In the following testcase load-PRE is not able to hoist the load of *x out of the loop because of the empty loop. int foo(int k, int *x) { int j=0; int res; do { for (int n=0;n<3;++n); res = *x; } while (++j<k); return res; }
Not only loads: int foo(int k, int b) { int j=0; int res; do { for (int n=0;n<3;++n); res = b+1; } while (++j<k); return res; } b+1 is not moved out of the outer loop. This looks like it would affect loop invariant motion in general for nested loops in case the invariants are computed after the inner loops. Is this how it is supposed to be?

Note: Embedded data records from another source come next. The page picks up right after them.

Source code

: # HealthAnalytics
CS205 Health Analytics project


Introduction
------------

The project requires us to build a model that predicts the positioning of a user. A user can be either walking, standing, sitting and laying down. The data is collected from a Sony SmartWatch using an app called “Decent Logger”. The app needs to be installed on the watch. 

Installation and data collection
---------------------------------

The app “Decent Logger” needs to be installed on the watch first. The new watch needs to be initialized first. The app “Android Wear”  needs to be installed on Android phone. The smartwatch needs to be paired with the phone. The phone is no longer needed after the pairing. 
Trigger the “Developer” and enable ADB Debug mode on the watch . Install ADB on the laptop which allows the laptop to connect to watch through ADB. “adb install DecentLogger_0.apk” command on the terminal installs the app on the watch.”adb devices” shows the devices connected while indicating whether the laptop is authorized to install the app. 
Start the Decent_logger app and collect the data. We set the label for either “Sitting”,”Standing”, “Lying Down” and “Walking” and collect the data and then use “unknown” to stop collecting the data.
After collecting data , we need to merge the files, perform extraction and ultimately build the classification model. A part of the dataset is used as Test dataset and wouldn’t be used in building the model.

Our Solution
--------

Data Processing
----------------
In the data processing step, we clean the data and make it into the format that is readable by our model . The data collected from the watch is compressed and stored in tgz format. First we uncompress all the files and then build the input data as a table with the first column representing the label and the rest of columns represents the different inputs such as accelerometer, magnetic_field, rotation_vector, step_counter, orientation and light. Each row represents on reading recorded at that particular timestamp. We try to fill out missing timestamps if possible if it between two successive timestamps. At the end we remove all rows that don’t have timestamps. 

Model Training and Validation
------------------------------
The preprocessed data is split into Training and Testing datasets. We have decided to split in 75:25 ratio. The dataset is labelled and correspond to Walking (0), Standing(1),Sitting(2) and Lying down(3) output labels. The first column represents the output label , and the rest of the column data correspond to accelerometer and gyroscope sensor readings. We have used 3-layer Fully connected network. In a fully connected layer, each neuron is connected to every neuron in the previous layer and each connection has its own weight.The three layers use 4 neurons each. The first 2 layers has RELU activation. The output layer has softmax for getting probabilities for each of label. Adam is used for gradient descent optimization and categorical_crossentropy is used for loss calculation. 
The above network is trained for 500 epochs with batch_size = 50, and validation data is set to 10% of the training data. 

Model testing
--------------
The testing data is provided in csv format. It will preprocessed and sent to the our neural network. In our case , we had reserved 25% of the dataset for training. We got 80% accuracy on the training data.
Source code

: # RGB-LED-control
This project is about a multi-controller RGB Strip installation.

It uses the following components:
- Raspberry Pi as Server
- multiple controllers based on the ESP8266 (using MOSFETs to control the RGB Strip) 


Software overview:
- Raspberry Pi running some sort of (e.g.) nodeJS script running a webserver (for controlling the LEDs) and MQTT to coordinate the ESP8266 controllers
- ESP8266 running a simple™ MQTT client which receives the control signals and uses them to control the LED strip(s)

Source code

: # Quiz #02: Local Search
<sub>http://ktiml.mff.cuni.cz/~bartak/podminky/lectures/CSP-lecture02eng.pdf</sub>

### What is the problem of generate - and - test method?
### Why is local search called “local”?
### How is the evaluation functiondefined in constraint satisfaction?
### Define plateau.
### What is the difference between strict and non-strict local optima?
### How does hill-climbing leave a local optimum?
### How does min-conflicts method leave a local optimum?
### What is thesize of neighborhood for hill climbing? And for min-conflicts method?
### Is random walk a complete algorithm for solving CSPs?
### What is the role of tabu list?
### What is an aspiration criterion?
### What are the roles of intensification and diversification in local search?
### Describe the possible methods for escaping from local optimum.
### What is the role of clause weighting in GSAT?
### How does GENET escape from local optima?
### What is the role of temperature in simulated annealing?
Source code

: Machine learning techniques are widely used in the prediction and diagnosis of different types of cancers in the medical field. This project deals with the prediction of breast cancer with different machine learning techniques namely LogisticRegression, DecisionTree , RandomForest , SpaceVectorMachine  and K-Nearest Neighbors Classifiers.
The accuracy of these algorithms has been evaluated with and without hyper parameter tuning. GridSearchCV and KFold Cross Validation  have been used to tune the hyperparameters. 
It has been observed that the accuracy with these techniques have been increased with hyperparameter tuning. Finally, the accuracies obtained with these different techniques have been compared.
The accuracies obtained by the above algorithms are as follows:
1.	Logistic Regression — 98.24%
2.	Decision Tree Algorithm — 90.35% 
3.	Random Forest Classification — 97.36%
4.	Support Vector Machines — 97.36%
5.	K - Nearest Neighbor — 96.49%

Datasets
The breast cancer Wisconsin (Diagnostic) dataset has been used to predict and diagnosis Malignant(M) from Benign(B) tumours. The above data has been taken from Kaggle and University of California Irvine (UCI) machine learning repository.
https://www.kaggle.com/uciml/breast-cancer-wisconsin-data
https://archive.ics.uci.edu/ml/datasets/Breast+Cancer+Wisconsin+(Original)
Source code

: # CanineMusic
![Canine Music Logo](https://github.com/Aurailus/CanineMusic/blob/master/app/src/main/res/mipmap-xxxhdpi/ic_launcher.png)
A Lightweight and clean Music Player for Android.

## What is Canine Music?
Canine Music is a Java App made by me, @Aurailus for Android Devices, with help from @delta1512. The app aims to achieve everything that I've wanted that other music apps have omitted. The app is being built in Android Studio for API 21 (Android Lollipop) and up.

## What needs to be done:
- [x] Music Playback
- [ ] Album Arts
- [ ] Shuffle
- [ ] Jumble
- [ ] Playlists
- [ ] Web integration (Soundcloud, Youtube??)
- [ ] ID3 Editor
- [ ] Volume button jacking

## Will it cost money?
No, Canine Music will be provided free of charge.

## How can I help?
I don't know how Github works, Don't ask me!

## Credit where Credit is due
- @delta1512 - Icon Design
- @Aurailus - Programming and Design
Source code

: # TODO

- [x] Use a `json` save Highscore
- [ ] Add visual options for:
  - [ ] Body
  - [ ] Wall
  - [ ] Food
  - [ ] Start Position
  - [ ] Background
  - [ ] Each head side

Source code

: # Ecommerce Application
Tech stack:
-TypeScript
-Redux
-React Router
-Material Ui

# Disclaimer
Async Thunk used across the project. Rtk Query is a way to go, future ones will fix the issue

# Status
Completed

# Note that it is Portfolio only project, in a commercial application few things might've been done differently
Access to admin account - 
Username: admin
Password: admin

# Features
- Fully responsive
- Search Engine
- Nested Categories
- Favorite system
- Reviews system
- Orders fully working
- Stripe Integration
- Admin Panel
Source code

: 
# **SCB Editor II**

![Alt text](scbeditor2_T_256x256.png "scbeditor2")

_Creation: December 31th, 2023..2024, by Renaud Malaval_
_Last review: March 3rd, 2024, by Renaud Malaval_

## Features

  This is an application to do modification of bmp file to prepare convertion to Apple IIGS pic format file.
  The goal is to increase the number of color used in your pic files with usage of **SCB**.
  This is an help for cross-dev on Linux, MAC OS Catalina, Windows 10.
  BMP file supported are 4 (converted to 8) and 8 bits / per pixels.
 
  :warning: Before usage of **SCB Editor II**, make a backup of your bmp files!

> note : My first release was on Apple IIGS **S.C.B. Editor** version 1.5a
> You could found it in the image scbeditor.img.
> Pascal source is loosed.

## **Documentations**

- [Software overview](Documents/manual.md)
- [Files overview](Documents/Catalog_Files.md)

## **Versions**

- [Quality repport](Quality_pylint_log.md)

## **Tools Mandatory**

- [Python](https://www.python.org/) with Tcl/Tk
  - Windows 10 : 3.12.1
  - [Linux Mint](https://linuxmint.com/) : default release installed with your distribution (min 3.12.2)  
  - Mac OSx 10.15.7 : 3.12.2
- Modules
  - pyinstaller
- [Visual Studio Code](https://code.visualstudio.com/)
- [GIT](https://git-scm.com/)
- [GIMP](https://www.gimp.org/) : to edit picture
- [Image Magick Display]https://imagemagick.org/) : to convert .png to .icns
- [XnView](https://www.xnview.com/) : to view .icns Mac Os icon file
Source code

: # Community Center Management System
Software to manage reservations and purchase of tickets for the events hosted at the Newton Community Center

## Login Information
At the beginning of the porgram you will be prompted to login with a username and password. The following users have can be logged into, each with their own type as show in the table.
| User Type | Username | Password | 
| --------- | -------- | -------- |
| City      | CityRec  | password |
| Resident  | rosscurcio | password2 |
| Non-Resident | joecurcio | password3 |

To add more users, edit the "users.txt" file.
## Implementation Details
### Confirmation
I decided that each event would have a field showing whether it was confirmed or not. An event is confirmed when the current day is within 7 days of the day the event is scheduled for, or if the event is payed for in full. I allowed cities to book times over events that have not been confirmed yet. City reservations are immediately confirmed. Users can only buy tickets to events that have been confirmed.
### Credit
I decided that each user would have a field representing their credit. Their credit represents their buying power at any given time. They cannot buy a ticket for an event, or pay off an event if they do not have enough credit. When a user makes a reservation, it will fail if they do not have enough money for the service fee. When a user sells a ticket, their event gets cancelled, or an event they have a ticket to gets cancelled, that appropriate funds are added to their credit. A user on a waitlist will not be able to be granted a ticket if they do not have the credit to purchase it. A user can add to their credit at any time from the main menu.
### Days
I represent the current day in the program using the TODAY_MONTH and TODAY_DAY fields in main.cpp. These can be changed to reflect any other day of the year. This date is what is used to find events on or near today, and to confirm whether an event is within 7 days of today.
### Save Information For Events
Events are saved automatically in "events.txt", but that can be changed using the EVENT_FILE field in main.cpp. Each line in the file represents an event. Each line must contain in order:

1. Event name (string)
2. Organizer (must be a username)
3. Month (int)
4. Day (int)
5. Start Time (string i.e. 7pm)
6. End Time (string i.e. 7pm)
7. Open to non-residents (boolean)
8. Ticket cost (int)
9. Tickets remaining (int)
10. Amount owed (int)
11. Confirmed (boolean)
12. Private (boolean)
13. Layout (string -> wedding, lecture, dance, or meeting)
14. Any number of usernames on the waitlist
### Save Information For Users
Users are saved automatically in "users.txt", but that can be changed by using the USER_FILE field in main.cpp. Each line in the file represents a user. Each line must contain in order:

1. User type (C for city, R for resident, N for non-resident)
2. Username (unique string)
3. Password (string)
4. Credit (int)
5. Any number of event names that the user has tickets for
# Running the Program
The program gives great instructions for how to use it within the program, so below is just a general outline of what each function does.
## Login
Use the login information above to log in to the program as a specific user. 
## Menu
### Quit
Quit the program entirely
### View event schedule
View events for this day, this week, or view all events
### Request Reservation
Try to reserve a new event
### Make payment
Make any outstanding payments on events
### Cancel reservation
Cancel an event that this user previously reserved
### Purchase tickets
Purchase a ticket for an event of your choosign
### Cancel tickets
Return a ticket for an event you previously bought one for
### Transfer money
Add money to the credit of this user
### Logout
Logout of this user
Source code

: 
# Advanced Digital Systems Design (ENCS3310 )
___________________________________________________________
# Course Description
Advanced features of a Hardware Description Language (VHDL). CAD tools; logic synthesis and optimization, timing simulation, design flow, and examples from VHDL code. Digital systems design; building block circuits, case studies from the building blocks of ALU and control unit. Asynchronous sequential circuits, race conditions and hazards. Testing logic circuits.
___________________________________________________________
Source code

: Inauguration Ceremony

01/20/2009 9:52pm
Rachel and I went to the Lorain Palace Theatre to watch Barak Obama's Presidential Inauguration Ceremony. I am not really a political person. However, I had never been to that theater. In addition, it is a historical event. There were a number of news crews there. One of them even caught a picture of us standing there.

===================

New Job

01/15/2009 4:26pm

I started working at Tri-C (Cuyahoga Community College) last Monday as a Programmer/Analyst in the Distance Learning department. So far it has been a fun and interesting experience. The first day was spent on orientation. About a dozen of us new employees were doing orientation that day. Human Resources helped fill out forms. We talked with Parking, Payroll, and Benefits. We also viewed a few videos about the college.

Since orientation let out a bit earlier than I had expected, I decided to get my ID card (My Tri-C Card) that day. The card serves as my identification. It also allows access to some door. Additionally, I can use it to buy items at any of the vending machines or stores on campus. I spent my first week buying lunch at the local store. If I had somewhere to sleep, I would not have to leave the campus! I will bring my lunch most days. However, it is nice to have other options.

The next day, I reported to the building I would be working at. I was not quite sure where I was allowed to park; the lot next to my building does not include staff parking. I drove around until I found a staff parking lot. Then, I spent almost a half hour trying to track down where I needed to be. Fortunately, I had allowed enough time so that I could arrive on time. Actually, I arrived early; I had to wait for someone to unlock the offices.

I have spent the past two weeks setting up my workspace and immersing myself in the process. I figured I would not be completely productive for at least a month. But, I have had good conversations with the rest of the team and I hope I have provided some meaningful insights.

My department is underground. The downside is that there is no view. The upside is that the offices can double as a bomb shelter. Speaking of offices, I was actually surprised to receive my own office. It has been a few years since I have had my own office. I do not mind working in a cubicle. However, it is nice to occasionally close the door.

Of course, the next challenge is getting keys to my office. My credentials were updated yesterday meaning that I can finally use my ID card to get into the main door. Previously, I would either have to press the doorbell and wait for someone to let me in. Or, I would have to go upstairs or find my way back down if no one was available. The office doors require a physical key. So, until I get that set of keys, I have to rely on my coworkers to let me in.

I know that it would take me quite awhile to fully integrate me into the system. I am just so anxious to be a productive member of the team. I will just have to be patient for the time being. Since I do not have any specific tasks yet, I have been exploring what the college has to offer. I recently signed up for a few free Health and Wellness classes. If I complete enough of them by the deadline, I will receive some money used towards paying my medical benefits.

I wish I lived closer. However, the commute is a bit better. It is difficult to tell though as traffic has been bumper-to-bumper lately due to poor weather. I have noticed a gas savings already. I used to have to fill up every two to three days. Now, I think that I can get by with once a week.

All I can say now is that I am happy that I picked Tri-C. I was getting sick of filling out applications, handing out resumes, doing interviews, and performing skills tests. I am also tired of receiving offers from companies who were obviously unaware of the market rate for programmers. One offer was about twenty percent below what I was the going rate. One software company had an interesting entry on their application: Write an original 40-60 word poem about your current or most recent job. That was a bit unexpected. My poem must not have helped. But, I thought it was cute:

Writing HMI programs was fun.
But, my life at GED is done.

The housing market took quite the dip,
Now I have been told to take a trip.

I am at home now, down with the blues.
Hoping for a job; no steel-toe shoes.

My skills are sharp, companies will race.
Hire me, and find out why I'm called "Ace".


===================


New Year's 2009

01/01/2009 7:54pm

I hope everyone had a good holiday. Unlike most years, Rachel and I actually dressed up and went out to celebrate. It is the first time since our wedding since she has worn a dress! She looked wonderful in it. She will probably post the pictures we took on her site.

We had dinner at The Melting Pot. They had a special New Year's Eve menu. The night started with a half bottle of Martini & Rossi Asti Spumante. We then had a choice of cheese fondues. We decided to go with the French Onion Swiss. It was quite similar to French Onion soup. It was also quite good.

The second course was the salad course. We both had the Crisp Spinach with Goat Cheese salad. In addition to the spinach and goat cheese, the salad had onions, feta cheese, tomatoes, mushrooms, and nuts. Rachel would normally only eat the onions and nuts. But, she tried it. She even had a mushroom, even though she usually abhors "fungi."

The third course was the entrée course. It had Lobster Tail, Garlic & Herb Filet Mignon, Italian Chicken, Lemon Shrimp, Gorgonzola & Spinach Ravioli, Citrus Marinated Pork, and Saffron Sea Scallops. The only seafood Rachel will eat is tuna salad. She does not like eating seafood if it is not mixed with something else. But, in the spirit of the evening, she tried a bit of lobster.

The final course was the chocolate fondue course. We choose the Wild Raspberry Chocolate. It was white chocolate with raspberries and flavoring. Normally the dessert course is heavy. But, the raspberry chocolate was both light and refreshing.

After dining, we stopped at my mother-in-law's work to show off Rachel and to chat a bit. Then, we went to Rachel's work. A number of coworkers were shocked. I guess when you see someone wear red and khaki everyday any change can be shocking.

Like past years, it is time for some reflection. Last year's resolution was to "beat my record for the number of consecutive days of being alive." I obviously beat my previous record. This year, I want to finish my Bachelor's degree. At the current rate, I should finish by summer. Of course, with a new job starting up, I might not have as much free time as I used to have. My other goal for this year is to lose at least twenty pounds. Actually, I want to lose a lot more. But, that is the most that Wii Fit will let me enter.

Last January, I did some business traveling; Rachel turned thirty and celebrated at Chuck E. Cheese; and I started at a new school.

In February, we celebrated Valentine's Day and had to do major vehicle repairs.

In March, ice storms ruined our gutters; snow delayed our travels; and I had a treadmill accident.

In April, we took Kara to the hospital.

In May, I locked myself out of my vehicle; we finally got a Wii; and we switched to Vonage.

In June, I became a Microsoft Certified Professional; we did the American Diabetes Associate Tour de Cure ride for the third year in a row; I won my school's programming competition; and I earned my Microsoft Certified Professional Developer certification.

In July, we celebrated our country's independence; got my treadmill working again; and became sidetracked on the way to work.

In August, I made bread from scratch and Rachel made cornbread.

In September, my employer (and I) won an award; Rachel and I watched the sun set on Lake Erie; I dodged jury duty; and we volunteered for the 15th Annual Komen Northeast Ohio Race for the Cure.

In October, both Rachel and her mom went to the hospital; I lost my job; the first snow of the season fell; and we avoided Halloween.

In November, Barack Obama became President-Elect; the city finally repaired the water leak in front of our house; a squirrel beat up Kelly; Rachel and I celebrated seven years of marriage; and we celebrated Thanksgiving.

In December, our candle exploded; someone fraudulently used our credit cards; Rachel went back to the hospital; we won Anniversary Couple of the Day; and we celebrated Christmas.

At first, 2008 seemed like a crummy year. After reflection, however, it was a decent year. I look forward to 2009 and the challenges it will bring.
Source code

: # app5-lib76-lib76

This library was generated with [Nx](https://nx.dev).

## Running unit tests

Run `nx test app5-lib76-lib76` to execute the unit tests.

The CFG looks like int foo(int, int) (k, b) { int pretmp.21; int n; int res; int j; # BLOCK 2 freq:367 # PRED: ENTRY [100.0%] (fallthru,exec) # SUCC: 3 [100.0%] (fallthru,exec) # BLOCK 3 freq:3333 # PRED: 2 [100.0%] (fallthru,exec) 8 [100.0%] (fallthru) # j_1 = PHI <0(2), j_7(8)>; <L0>:; # SUCC: 4 [100.0%] (fallthru,exec) # BLOCK 4 freq:10000 # PRED: 7 [100.0%] (fallthru) 3 [100.0%] (fallthru,exec) # n_13 = PHI <n_12(7), 0(3)>; <L1>:; n_12 = n_13 + 1; if (n_12 <= 2) goto <L10>; else goto <L3>; # SUCC: 7 [66.7%] (dfs_back,true,exec) 5 [33.3%] (loop_exit,false,exec) # BLOCK 7 freq:6667 # PRED: 4 [66.7%] (dfs_back,true,exec) <L10>:; goto <bb 4> (<L1>); # SUCC: 4 [100.0%] (fallthru) # BLOCK 5 freq:3333 # PRED: 4 [33.3%] (loop_exit,false,exec) <L3>:; res_6 = b_5 + 1; j_7 = j_1 + 1; if (j_7 < k_8) goto <L11>; else goto <L4>; # SUCC: 8 [89.0%] (dfs_back,true,exec) 6 [11.0%] (loop_exit,false,exec) # BLOCK 8 freq:2966 # PRED: 5 [89.0%] (dfs_back,true,exec) <L11>:; goto <bb 3> (<L0>); # SUCC: 3 [100.0%] (fallthru) # BLOCK 6 freq:367 # PRED: 5 [11.0%] (loop_exit,false,exec) <L4>:; return res_6; # SUCC: EXIT [100.0%] } where block #7 is the problematic one because ANTIC_IN of it never get's the value handle for b+1.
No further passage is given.